** Exercise **
Return all of the listing word for word; the pictures stay out.

▶

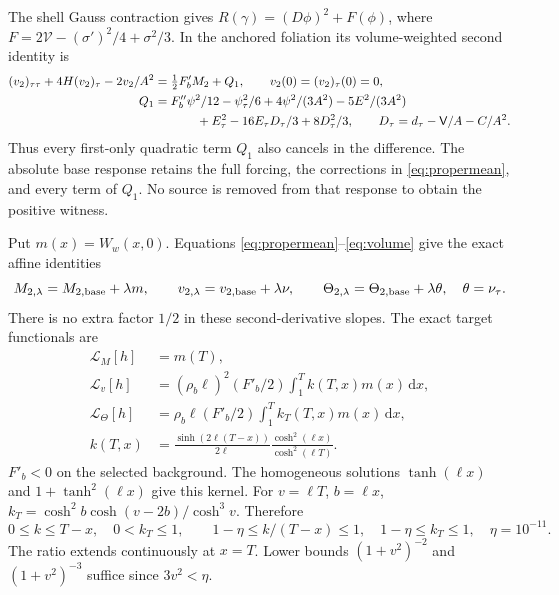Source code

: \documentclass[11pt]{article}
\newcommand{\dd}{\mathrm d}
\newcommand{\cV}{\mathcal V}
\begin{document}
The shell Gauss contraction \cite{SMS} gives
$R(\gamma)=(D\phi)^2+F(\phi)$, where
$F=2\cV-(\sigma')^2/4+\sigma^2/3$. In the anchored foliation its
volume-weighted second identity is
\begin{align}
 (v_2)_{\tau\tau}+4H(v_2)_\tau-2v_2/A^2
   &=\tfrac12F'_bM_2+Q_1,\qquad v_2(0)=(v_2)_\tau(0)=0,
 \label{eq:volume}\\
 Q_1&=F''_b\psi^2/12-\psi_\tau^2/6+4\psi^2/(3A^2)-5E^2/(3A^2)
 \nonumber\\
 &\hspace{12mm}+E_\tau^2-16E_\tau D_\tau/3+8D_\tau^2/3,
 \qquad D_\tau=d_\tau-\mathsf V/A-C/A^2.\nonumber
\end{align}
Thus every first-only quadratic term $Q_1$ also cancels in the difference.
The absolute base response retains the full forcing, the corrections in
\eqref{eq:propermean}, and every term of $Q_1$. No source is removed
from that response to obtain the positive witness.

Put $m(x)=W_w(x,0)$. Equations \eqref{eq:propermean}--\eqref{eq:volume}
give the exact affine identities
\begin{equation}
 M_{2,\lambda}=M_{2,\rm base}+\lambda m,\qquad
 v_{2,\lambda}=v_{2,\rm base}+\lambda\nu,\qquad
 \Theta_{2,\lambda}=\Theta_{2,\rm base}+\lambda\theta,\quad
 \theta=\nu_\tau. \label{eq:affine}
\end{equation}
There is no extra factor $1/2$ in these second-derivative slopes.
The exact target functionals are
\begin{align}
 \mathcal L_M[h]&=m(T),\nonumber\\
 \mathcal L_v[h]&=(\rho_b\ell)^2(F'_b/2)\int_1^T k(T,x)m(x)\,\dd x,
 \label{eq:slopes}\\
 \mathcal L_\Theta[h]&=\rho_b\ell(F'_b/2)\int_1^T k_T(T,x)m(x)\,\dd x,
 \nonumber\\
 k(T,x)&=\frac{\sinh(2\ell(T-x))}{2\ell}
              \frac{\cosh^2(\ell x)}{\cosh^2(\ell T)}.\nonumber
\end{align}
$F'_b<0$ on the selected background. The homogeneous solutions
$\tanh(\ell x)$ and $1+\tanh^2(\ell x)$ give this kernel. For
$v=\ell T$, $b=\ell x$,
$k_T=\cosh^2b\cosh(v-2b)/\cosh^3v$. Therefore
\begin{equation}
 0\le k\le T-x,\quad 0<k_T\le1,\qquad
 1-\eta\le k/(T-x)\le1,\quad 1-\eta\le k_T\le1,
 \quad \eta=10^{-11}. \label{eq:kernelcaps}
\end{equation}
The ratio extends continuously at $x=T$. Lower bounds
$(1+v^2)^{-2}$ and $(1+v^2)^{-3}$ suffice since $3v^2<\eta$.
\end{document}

◀

** Answer space **
Source code

: \documentclass[11pt]{article}
\newcommand{\dd}{\mathrm d}
\newcommand{\cV}{\mathcal V}
\begin{document}
The shell Gauss contraction \cite{SMS} gives
$R(\gamma)=(D\phi)^2+F(\phi)$, where
$F=2\cV-(\sigma')^2/4+\sigma^2/3$. In the anchored foliation its
volume-weighted second identity is
\begin{align}
 (v_2)_{\tau\tau}+4H(v_2)_\tau-2v_2/A^2
   &=\tfrac12F'_bM_2+Q_1,\qquad v_2(0)=(v_2)_\tau(0)=0,
 \label{eq:volume}\\
 Q_1&=F''_b\psi^2/12-\psi_\tau^2/6+4\psi^2/(3A^2)-5E^2/(3A^2)
 \nonumber\\
 &\hspace{12mm}+E_\tau^2-16E_\tau D_\tau/3+8D_\tau^2/3,
 \qquad D_\tau=d_\tau-\mathsf V/A-C/A^2.\nonumber
\end{align}
Thus every first-only quadratic term $Q_1$ also cancels in the difference.
The absolute base response retains the full forcing, the corrections in
\eqref{eq:propermean}, and every term of $Q_1$. No source is removed
from that response to obtain the positive witness.

Put $m(x)=W_w(x,0)$. Equations \eqref{eq:propermean}--\eqref{eq:volume}
give the exact affine identities
\begin{equation}
 M_{2,\lambda}=M_{2,\rm base}+\lambda m,\qquad
 v_{2,\lambda}=v_{2,\rm base}+\lambda\nu,\qquad
 \Theta_{2,\lambda}=\Theta_{2,\rm base}+\lambda\theta,\quad
 \theta=\nu_\tau. \label{eq:affine}
\end{equation}
There is no extra factor $1/2$ in these second-derivative slopes.
The exact target functionals are
\begin{align}
 \mathcal L_M[h]&=m(T),\nonumber\\
 \mathcal L_v[h]&=(\rho_b\ell)^2(F'_b/2)\int_1^T k(T,x)m(x)\,\dd x,
 \label{eq:slopes}\\
 \mathcal L_\Theta[h]&=\rho_b\ell(F'_b/2)\int_1^T k_T(T,x)m(x)\,\dd x,
 \nonumber\\
 k(T,x)&=\frac{\sinh(2\ell(T-x))}{2\ell}
              \frac{\cosh^2(\ell x)}{\cosh^2(\ell T)}.\nonumber
\end{align}
$F'_b<0$ on the selected background. The homogeneous solutions
$\tanh(\ell x)$ and $1+\tanh^2(\ell x)$ give this kernel. For
$v=\ell T$, $b=\ell x$,
$k_T=\cosh^2b\cosh(v-2b)/\cosh^3v$. Therefore
\begin{equation}
 0\le k\le T-x,\quad 0<k_T\le1,\qquad
 1-\eta\le k/(T-x)\le1,\quad 1-\eta\le k_T\le1,
 \quad \eta=10^{-11}. \label{eq:kernelcaps}
\end{equation}
The ratio extends continuously at $x=T$. Lower bounds
$(1+v^2)^{-2}$ and $(1+v^2)^{-3}$ suffice since $3v^2<\eta$.
\end{document}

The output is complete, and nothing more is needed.